E, entretanto, choro. Choro pela emoção das despedidas. Como aquelas que, na última Assembleia Municipal da Guarda, despediu os deputados trânsfugas (ou que pelo menos se levantam como grandes adversários do actual PSD). Que palavras bonitas se ouviram. O senhor Saraiva, eminente porta-voz do hemiciclo, clamou por justiça para com os deputados “gastos” que partiam. Emocionado, com a voz embargada, protestou a perda de tão ilustres tribunos, inimigos, agora amigos, excluídos. E agradeceu. Agradeceu que durante anos os deputados tenham estado ali. Que incomodassem apenas Valente e sempre sobre a PLIE. E pouco mais. E agradeceu. Agradeceu em nome próprio e em nome do presidente (que foi administrador da sociedade Polis) que nunca lhe tenham perguntado pelos 30 milhões que gastou em seis anos de Polis. Trinta milhões que serviram para uma má intervenção na Praça Velha e um parque/jardim junto ao Rio Diz. Se lhe tivessem perguntado, ele teria também acrescentado que alguns tostões serviram para fazer um quartel de bombeiros, porque a sociedade Polis tinha muita necessidade do terreno das antigas instalações, para lá fazer… um parque de automóveis, ao cimo de um pinhal, onde ninguém vai. E mais uns tostões para um bloco habitacional, onde, em quatro anos, já venderam um apartamento, da dúzia que foram construídos, fechados e a apodrecer. Os deputados nunca quiseram incomodar o senhor Saraiva, nessa dura tarefa de fiscalizar, para que tinham sido eleitos. E gastaram-se. Gastaram-se, mesmo sem perguntar ao senhor Saraiva, emocionado, para onde tinham ido os 30 milhões do Polis… que também deviam ter servido para fazer o Museu da Água. E para fazer o Centro de Interpretação da História de Portugal. E tantas outras coisas… Por isso o senhor Saraiva estava emocionado. Despedia uns deputados “gastos” que nunca o incomodaram com a pertinência das necessidades da cidade. Uns deputados, que, ali mesmo, entre lágrimas e champanhe da despedida, podiam perguntar ao senhor Saraiva o que andava a fazer que justificasse os milhares de euros que a Câmara lhe paga na Agência para a Promoção da Guarda – a eminência parda da funesta sociedade Polis. A fazer umas feiras de velharias, poderia responder o tribuno. E mais uns livros de autoria própria e financiamento municipal.

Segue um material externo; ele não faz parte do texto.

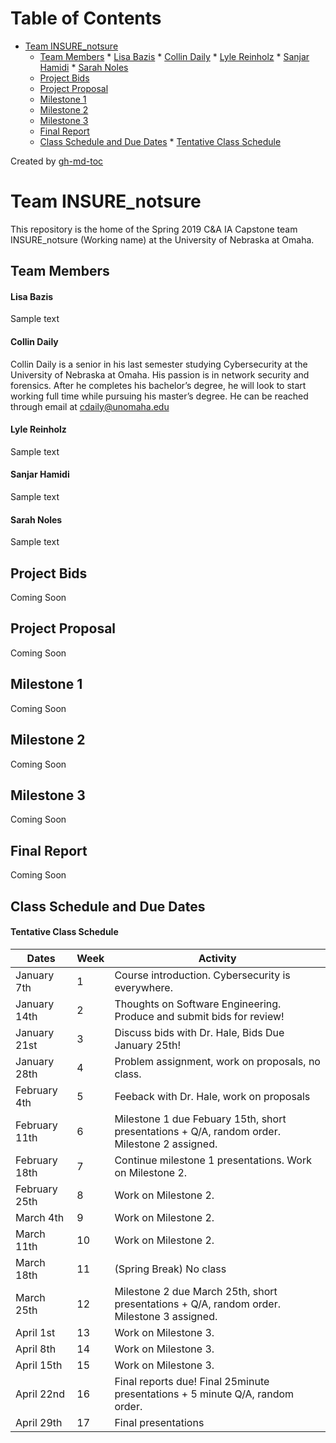 Table of Contents
=================

   * [Team INSURE_notsure](#team-insure_notsure)
      * [Team Members](#team-members)
            * [Lisa Bazis](#lisa-bazis)
            * [Collin Daily](#collin-daily)
            * [Lyle Reinholz](#lyle-reinholz)
            * [Sanjar Hamidi](#sanjar-hamidi)
            * [Sarah Noles](#sarah-noles)
      * [Project Bids](#project-bids)
      * [Project Proposal](#project-proposal)
      * [Milestone 1](#milestone-1)
      * [Milestone 2](#milestone-2)
      * [Milestone 3](#milestone-3)
      * [Final Report](#final-report)
      * [Class Schedule and Due Dates](#class-schedule-and-due-dates)
            * [Tentative Class Schedule](#tentative-class-schedule)

Created by [gh-md-toc](https://github.com/ekalinin/github-markdown-toc)


# Team INSURE_notsure
This repository is the home of the Spring 2019 C&A IA Capstone team INSURE_notsure (Working name) at the University of Nebraska at Omaha.

## Team Members
#### Lisa Bazis
Sample text

#### Collin Daily
Collin Daily is a senior in his last semester studying Cybersecurity at the University of Nebraska at Omaha. His passion is in network security and forensics. After he completes his bachelor’s degree, he will look to start working full time while pursuing his master’s degree. He can be reached through email at cdaily@unomaha.edu

#### Lyle Reinholz
Sample text

#### Sanjar Hamidi
Sample text

#### Sarah Noles
Sample text

## Project Bids
Coming Soon

## Project Proposal
Coming Soon

## Milestone 1
Coming Soon

## Milestone 2
Coming Soon

## Milestone 3
Coming Soon

## Final Report
Coming Soon

## Class Schedule and Due Dates
#### Tentative Class Schedule
| Dates | Week | Activity|
|-------|------|---------|
| January 7th | 1 | Course introduction. Cybersecurity is everywhere.|
| January 14th | 2 | Thoughts on Software Engineering. Produce and submit bids for review! |
| January 21st | 3 | Discuss bids with Dr. Hale, Bids Due January 25th! |
| January 28th | 4 | Problem assignment, work on proposals, no class. |
| February 4th | 5 | Feeback with Dr. Hale, work on proposals |
| February 11th | 6 | Milestone 1 due Febuary 15th, short presentations +  Q/A, random order. Milestone 2 assigned. |
| February 18th | 7 | Continue milestone 1 presentations. Work on Milestone 2. |
| February 25th | 8 | Work on Milestone 2.|
| March 4th | 9 | Work on Milestone 2. |
| March 11th | 10 | Work on Milestone 2. |
| March 18th | 11 | (Spring Break) No class |
| March 25th | 12 | Milestone 2 due March 25th, short presentations + Q/A, random order. Milestone 3 assigned. |
| April 1st | 13 | Work on Milestone 3. |
| April 8th | 14 | Work on Milestone 3. |
| April 15th | 15 | Work on Milestone 3. |
| April 22nd | 16 | Final reports due! Final 25minute presentations + 5 minute Q/A, random order. |
| April 29th | 17 | Final presentations |
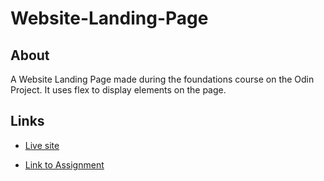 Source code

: # Website-Landing-Page

## About
A Website Landing Page made during the foundations course on the Odin Project. It uses flex to display elements on the page.

## Links

- [Live site](https://adeliya21.github.io/Website-Landing-Page/)

- [Link to Assignment](https://www.theodinproject.com/lessons/foundations-landing-page)
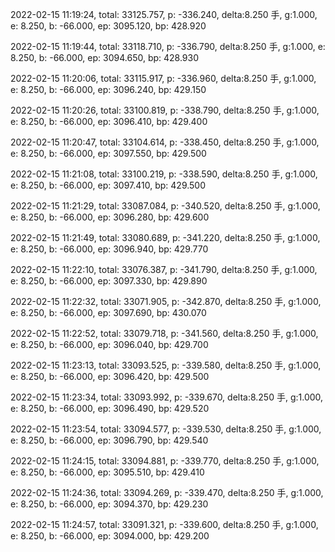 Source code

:2022-02-15 11:19:24, total: 33125.757, p: -336.240, delta:8.250 手, g:1.000, e: 8.250, b: -66.000, ep: 3095.120, bp: 428.920

2022-02-15 11:19:44, total: 33118.710, p: -336.790, delta:8.250 手, g:1.000, e: 8.250, b: -66.000, ep: 3094.650, bp: 428.930

2022-02-15 11:20:06, total: 33115.917, p: -336.960, delta:8.250 手, g:1.000, e: 8.250, b: -66.000, ep: 3096.240, bp: 429.150

2022-02-15 11:20:26, total: 33100.819, p: -338.790, delta:8.250 手, g:1.000, e: 8.250, b: -66.000, ep: 3096.410, bp: 429.400

2022-02-15 11:20:47, total: 33104.614, p: -338.450, delta:8.250 手, g:1.000, e: 8.250, b: -66.000, ep: 3097.550, bp: 429.500

2022-02-15 11:21:08, total: 33100.219, p: -338.590, delta:8.250 手, g:1.000, e: 8.250, b: -66.000, ep: 3097.410, bp: 429.500

2022-02-15 11:21:29, total: 33087.084, p: -340.520, delta:8.250 手, g:1.000, e: 8.250, b: -66.000, ep: 3096.280, bp: 429.600

2022-02-15 11:21:49, total: 33080.689, p: -341.220, delta:8.250 手, g:1.000, e: 8.250, b: -66.000, ep: 3096.940, bp: 429.770

2022-02-15 11:22:10, total: 33076.387, p: -341.790, delta:8.250 手, g:1.000, e: 8.250, b: -66.000, ep: 3097.330, bp: 429.890

2022-02-15 11:22:32, total: 33071.905, p: -342.870, delta:8.250 手, g:1.000, e: 8.250, b: -66.000, ep: 3097.690, bp: 430.070

2022-02-15 11:22:52, total: 33079.718, p: -341.560, delta:8.250 手, g:1.000, e: 8.250, b: -66.000, ep: 3096.040, bp: 429.700

2022-02-15 11:23:13, total: 33093.525, p: -339.580, delta:8.250 手, g:1.000, e: 8.250, b: -66.000, ep: 3096.420, bp: 429.500

2022-02-15 11:23:34, total: 33093.992, p: -339.670, delta:8.250 手, g:1.000, e: 8.250, b: -66.000, ep: 3096.490, bp: 429.520

2022-02-15 11:23:54, total: 33094.577, p: -339.530, delta:8.250 手, g:1.000, e: 8.250, b: -66.000, ep: 3096.790, bp: 429.540

2022-02-15 11:24:15, total: 33094.881, p: -339.770, delta:8.250 手, g:1.000, e: 8.250, b: -66.000, ep: 3095.510, bp: 429.410

2022-02-15 11:24:36, total: 33094.269, p: -339.470, delta:8.250 手, g:1.000, e: 8.250, b: -66.000, ep: 3094.370, bp: 429.230

2022-02-15 11:24:57, total: 33091.321, p: -339.600, delta:8.250 手, g:1.000, e: 8.250, b: -66.000, ep: 3094.000, bp: 429.200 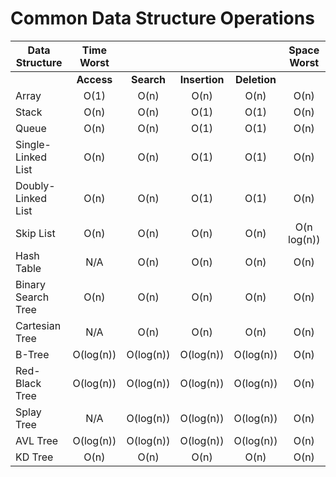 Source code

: # Common Data Structure Operations

| Data Structure     | Time Worst |           |               |               | Space Worst   |
| ------------------ | :--------: | :-------: | :-----------: | :-----------: | :-----------: |
|                    | **Access** | **Search**| **Insertion** | **Deletion**  |               |
| Array              | O(1)       | O(n)      | O(n)          | O(n)          | O(n)          |
| Stack              | O(n)       | O(n)      | O(1)          | O(1)          | O(n)          |
| Queue              | O(n)       | O(n)      | O(1)          | O(1)          | O(n)          |
| Single-Linked List | O(n)       | O(n)      | O(1)          | O(1)          | O(n)          |
| Doubly-Linked List | O(n)       | O(n)      | O(1)          | O(1)          | O(n)          |
| Skip List          | O(n)       | O(n)      | O(n)          | O(n)          | O(n log(n))   |
| Hash Table         | N/A        | O(n)      | O(n)          | O(n)          | O(n)          |
| Binary Search Tree | O(n)       | O(n)      | O(n)          | O(n)          | O(n)          |
| Cartesian Tree     | N/A        | O(n)      | O(n)          | O(n)          | O(n)          |
| B-Tree             | O(log(n))  | O(log(n)) | O(log(n))     | O(log(n))     | O(n)          |
| Red-Black Tree     | O(log(n))  | O(log(n)) | O(log(n))     | O(log(n))     | O(n)          |
| Splay Tree         | N/A        | O(log(n)) | O(log(n))     | O(log(n))     | O(n)          |
| AVL Tree           | O(log(n))  | O(log(n)) | O(log(n))     | O(log(n))     | O(n)          |
| KD Tree            | O(n)       | O(n)      | O(n)          | O(n)          | O(n)          |
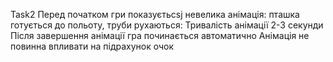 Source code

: Task2 Перед початком гри показуєтьсsj невелика анімація: пташка готується до польоту, труби рухаються: 
Тривалість анімації 2-3 секунди 
Після завершення анімації гра починається автоматично 
Анімація не повинна впливати на підрахунок очок
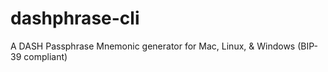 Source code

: # dashphrase-cli
A DASH Passphrase Mnemonic generator for Mac, Linux, &amp; Windows (BIP-39 compliant)

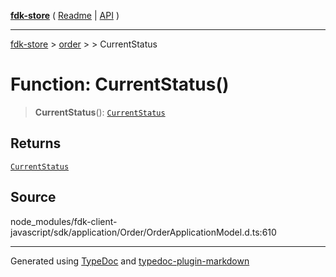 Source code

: [**fdk-store**](../../../README.md) ( [Readme](../../../README.md) \| [API](../../../API.md) )

---

[fdk-store](../../../API.md) > [order](../../README.md) > [<internal>](../README.md) > CurrentStatus

# Function: CurrentStatus()

> **CurrentStatus**(): [`CurrentStatus`](../type-aliases/type-alias.CurrentStatus.md)

## Returns

[`CurrentStatus`](../type-aliases/type-alias.CurrentStatus.md)

## Source

node_modules/fdk-client-javascript/sdk/application/Order/OrderApplicationModel.d.ts:610

---

Generated using [TypeDoc](https://typedoc.org/) and [typedoc-plugin-markdown](https://www.npmjs.com/package/typedoc-plugin-markdown)
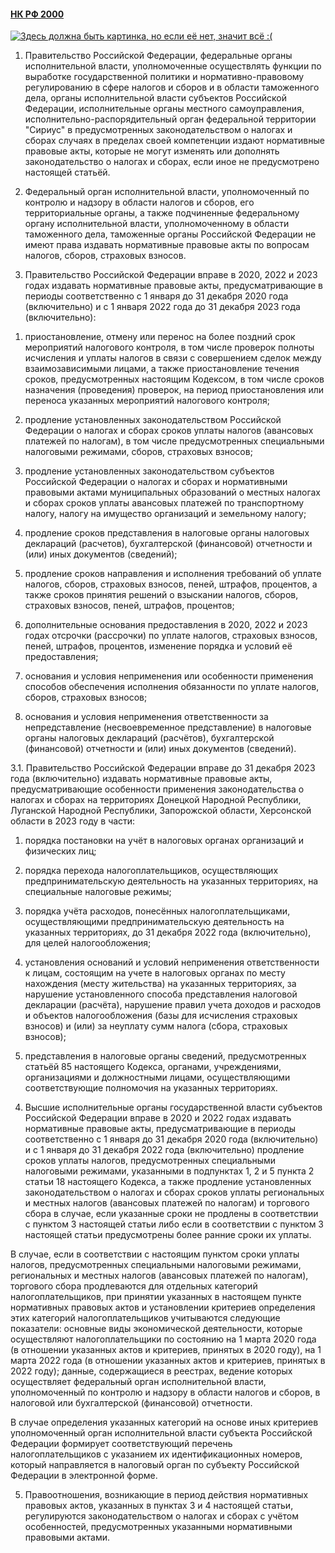 #### [НК РФ 2000](https://lalawland.github.io/eurasia/russia/taxes)

[![Здесь должна быть картинка, но если её нет, значит всё :(](https://sun9-51.userapi.com/impg/-XFTueGq8ROiWfXyIiNGVhvKGnkV--nc1tPsmg/L25Q40sQfFE.jpg?size=544x604&quality=96&sign=89cf92ab8b189f0cec13124eb43f0258&type=album)](https://sun9-51.userapi.com/impg/-XFTueGq8ROiWfXyIiNGVhvKGnkV--nc1tPsmg/L25Q40sQfFE.jpg?size=544x604&quality=96&sign=89cf92ab8b189f0cec13124eb43f0258&type=album)

1. Правительство Российской Федерации, федеральные органы исполнительной власти, уполномоченные осуществлять функции по выработке государственной политики и нормативно-правовому регулированию в сфере налогов и сборов и в области таможенного дела, органы исполнительной власти субъектов Российской Федерации, исполнительные органы местного самоуправления, исполнительно-распорядительный орган федеральной территории "Сириус" в предусмотренных законодательством о налогах и сборах случаях в пределах своей компетенции издают нормативные правовые акты, которые не могут изменять или дополнять законодательство о налогах и сборах, если иное не предусмотрено настоящей статьёй.

2. Федеральный орган исполнительной власти, уполномоченный по контролю и надзору в области налогов и сборов, его территориальные органы, а также подчиненные федеральному органу исполнительной власти, уполномоченному в области таможенного дела, таможенные органы Российской Федерации не имеют права издавать нормативные правовые акты по вопросам налогов, сборов, страховых взносов.

3. Правительство Российской Федерации вправе в 2020, 2022 и 2023 годах издавать нормативные правовые акты, предусматривающие в периоды соответственно с 1 января до 31 декабря 2020 года (включительно) и с 1 января 2022 года до 31 декабря 2023 года (включительно):

1) приостановление, отмену или перенос на более поздний срок мероприятий налогового контроля, в том числе проверок полноты исчисления и уплаты налогов в связи с совершением сделок между взаимозависимыми лицами, а также приостановление течения сроков, предусмотренных настоящим Кодексом, в том числе сроков назначения (проведения) проверок, на период приостановления или переноса указанных мероприятий налогового контроля;

2) продление установленных законодательством Российской Федерации о налогах и сборах сроков уплаты налогов (авансовых платежей по налогам), в том числе предусмотренных специальными налоговыми режимами, сборов, страховых взносов;

3) продление установленных законодательством субъектов Российской Федерации о налогах и сборах и нормативными правовыми актами муниципальных образований о местных налогах и сборах сроков уплаты авансовых платежей по транспортному налогу, налогу на имущество организаций и земельному налогу;

4) продление сроков представления в налоговые органы налоговых деклараций (расчетов), бухгалтерской (финансовой) отчетности и (или) иных документов (сведений);

5) продление сроков направления и исполнения требований об уплате налогов, сборов, страховых взносов, пеней, штрафов, процентов, а также сроков принятия решений о взыскании налогов, сборов, страховых взносов, пеней, штрафов, процентов;

6) дополнительные основания предоставления в 2020, 2022 и 2023 годах отсрочки (рассрочки) по уплате налогов, страховых взносов, пеней, штрафов, процентов, изменение порядка и условий её предоставления;

7) основания и условия неприменения или особенности применения способов обеспечения исполнения обязанности по уплате налогов, сборов, страховых взносов;

8) основания и условия неприменения ответственности за непредставление (несвоевременное представление) в налоговые органы налоговых деклараций (расчётов), бухгалтерской (финансовой) отчетности и (или) иных документов (сведений).

3.1. Правительство Российской Федерации вправе до 31 декабря 2023 года (включительно) издавать нормативные правовые акты, предусматривающие особенности применения законодательства о налогах и сборах на территориях Донецкой Народной Республики, Луганской Народной Республики, Запорожской области, Херсонской области в 2023 году в части:

1) порядка постановки на учёт в налоговых органах организаций и физических лиц;

2) порядка перехода налогоплательщиков, осуществляющих предпринимательскую деятельность на указанных территориях, на специальные налоговые режимы;

3) порядка учёта расходов, понесённых налогоплательщиками, осуществляющими предпринимательскую деятельность на указанных территориях, до 31 декабря 2022 года (включительно), для целей налогообложения;

4) установления оснований и условий неприменения ответственности к лицам, состоящим на учете в налоговых органах по месту нахождения (месту жительства) на указанных территориях, за нарушение установленного способа представления налоговой декларации (расчёта), нарушение правил учета доходов и расходов и объектов налогообложения (базы для исчисления страховых взносов) и (или) за неуплату сумм налога (сбора, страховых взносов);

5) представления в налоговые органы сведений, предусмотренных статьёй 85 настоящего Кодекса, органами, учреждениями, организациями и должностными лицами, осуществляющими соответствующие полномочия на указанных территориях.

4. Высшие исполнительные органы государственной власти субъектов Российской Федерации вправе в 2020 и 2022 годах издавать нормативные правовые акты, предусматривающие в периоды соответственно с 1 января до 31 декабря 2020 года (включительно) и с 1 января до 31 декабря 2022 года (включительно) продление сроков уплаты налогов, предусмотренных специальными налоговыми режимами, указанными в подпунктах 1, 2 и 5 пункта 2 статьи 18 настоящего Кодекса, а также продление установленных законодательством о налогах и сборах сроков уплаты региональных и местных налогов (авансовых платежей по налогам) и торгового сбора в случае, если указанные сроки не продлены в соответствии с пунктом 3 настоящей статьи либо если в соответствии с пунктом 3 настоящей статьи предусмотрены более ранние сроки их уплаты.

В случае, если в соответствии с настоящим пунктом сроки уплаты налогов, предусмотренных специальными налоговыми режимами, региональных и местных налогов (авансовых платежей по налогам), торгового сбора продлеваются для отдельных категорий налогоплательщиков, при принятии указанных в настоящем пункте нормативных правовых актов и установлении критериев определения этих категорий налогоплательщиков учитываются следующие показатели: основные виды экономической деятельности, которые осуществляют налогоплательщики по состоянию на 1 марта 2020 года (в отношении указанных актов и критериев, принятых в 2020 году), на 1 марта 2022 года (в отношении указанных актов и критериев, принятых в 2022 году); данные, содержащиеся в реестрах, ведение которых осуществляет федеральный орган исполнительной власти, уполномоченный по контролю и надзору в области налогов и сборов, в налоговой или бухгалтерской (финансовой) отчетности.

В случае определения указанных категорий на основе иных критериев уполномоченный орган исполнительной власти субъекта Российской Федерации формирует соответствующий перечень налогоплательщиков с указанием их идентификационных номеров, который направляется в налоговый орган по субъекту Российской Федерации в электронной форме.

5. Правоотношения, возникающие в период действия нормативных правовых актов, указанных в пунктах 3 и 4 настоящей статьи, регулируются законодательством о налогах и сборах с учётом особенностей, предусмотренных указанными нормативными правовыми актами.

É assim que também eu me emociono. “Baste a quem basta o que lhe basta /O bastante de lhe bastar!” (Fernando Pessoa).

“Já não sou eu, mas outro que mal acaba de começar” (Samuel Beckett), porque eu, o outro, tenho mesmo de partir, para não ter de conviver com uma cidade assim. Adeus. Vou andar por aí…

Por: O Nadador Salvador

Nota: Neste período de Verão, publicamos esta rubrica de opinião política “quente”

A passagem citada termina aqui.